#### Exercise directions:
Each line from the one containing "Personalized Tasks: Based" through the last line of the material below is to be transcribed exactly, with nothing else included.

#### Task inputs:
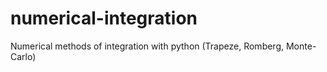 # numerical-integration
Numerical methods of integration with python (Trapeze, Romberg, Monte-Carlo)
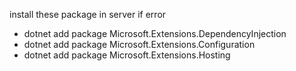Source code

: install these package in server if error
 + dotnet add package Microsoft.Extensions.DependencyInjection
 + dotnet add package Microsoft.Extensions.Configuration
 + dotnet add package Microsoft.Extensions.Hosting
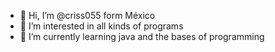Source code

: - 👋 Hi, I’m @criss055 form México
- 👀 I’m interested in all kinds of programs
- 🌱 I’m currently learning java and the bases of programming

<!---
criss055/criss055 is a ✨ special ✨ repository because its `README.md` (this file) appears on your GitHub profile.
You can click the Preview link to take a look at your changes.
--->
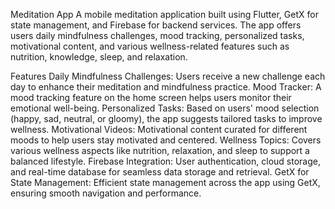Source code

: Meditation App
A mobile meditation application built using Flutter, GetX for state management, and Firebase for backend services. The app offers users daily mindfulness challenges, mood tracking, personalized tasks, motivational content, and various wellness-related features such as nutrition, knowledge, sleep, and relaxation.

Features
Daily Mindfulness Challenges: Users receive a new challenge each day to enhance their meditation and mindfulness practice.
Mood Tracker: A mood tracking feature on the home screen helps users monitor their emotional well-being.
Personalized Tasks: Based on users' mood selection (happy, sad, neutral, or gloomy), the app suggests tailored tasks to improve wellness.
Motivational Videos: Motivational content curated for different moods to help users stay motivated and centered.
Wellness Topics: Covers various wellness aspects like nutrition, relaxation, and sleep to support a balanced lifestyle.
Firebase Integration: User authentication, cloud storage, and real-time database for seamless data storage and retrieval.
GetX for State Management: Efficient state management across the app using GetX, ensuring smooth navigation and performance.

#### Result of the exercise:
Personalized Tasks: Based on users' mood selection (happy, sad, neutral, or gloomy), the app suggests tailored tasks to improve wellness.
Motivational Videos: Motivational content curated for different moods to help users stay motivated and centered.
Wellness Topics: Covers various wellness aspects like nutrition, relaxation, and sleep to support a balanced lifestyle.
Firebase Integration: User authentication, cloud storage, and real-time database for seamless data storage and retrieval.
GetX for State Management: Efficient state management across the app using GetX, ensuring smooth navigation and performance.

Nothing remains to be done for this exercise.